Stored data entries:
__________________________________________________

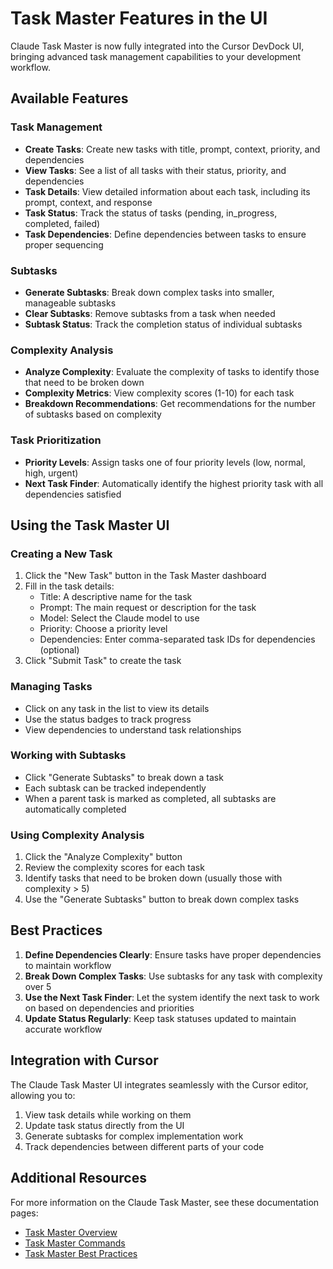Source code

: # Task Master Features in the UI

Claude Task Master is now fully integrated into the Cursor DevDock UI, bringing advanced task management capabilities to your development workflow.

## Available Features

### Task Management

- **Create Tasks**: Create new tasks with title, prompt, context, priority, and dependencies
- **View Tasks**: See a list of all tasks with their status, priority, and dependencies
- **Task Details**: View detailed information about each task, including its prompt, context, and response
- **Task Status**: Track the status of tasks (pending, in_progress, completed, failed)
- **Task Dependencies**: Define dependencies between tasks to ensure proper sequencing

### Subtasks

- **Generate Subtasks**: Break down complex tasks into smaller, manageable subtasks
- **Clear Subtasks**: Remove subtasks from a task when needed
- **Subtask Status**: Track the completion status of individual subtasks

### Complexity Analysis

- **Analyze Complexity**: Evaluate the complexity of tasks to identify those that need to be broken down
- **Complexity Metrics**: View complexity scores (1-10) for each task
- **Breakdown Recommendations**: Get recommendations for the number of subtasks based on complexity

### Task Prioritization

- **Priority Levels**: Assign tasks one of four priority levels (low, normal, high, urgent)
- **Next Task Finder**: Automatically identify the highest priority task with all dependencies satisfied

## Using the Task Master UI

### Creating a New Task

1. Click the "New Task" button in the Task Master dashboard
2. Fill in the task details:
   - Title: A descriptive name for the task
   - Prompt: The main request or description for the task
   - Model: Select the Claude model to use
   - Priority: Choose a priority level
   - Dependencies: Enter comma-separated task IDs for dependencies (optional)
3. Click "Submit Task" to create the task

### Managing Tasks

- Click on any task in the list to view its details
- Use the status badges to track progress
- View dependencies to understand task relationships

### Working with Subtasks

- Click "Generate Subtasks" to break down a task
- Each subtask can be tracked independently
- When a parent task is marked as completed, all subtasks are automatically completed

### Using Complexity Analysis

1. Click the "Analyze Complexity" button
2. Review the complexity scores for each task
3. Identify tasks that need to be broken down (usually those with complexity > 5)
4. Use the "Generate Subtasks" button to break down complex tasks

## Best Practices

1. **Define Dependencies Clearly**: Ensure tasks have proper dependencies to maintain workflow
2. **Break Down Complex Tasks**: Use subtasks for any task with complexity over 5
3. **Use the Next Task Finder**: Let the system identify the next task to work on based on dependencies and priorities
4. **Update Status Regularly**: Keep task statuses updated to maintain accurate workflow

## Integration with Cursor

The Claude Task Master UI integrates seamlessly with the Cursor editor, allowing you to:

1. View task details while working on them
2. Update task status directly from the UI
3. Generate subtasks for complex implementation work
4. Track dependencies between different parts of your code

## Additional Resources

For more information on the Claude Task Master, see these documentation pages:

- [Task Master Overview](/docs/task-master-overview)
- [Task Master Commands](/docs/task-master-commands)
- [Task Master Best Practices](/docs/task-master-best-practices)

__________________________________________________

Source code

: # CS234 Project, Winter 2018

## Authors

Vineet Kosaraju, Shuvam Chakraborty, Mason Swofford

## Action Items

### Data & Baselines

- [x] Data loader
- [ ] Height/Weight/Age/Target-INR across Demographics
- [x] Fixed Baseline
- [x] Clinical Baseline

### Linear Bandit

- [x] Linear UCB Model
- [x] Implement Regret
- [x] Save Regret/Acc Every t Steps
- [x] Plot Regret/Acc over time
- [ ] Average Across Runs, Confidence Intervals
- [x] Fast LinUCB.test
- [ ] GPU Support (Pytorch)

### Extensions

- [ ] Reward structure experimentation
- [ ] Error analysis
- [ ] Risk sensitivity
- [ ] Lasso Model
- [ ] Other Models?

__________________________________________________

▶ [TASK STATEMENT]:
The lines above that hold "Regret" are the result; show every one of them.

▶ [THE ANSWER]:
- [x] Implement Regret
- [x] Save Regret/Acc Every t Steps
- [x] Plot Regret/Acc over time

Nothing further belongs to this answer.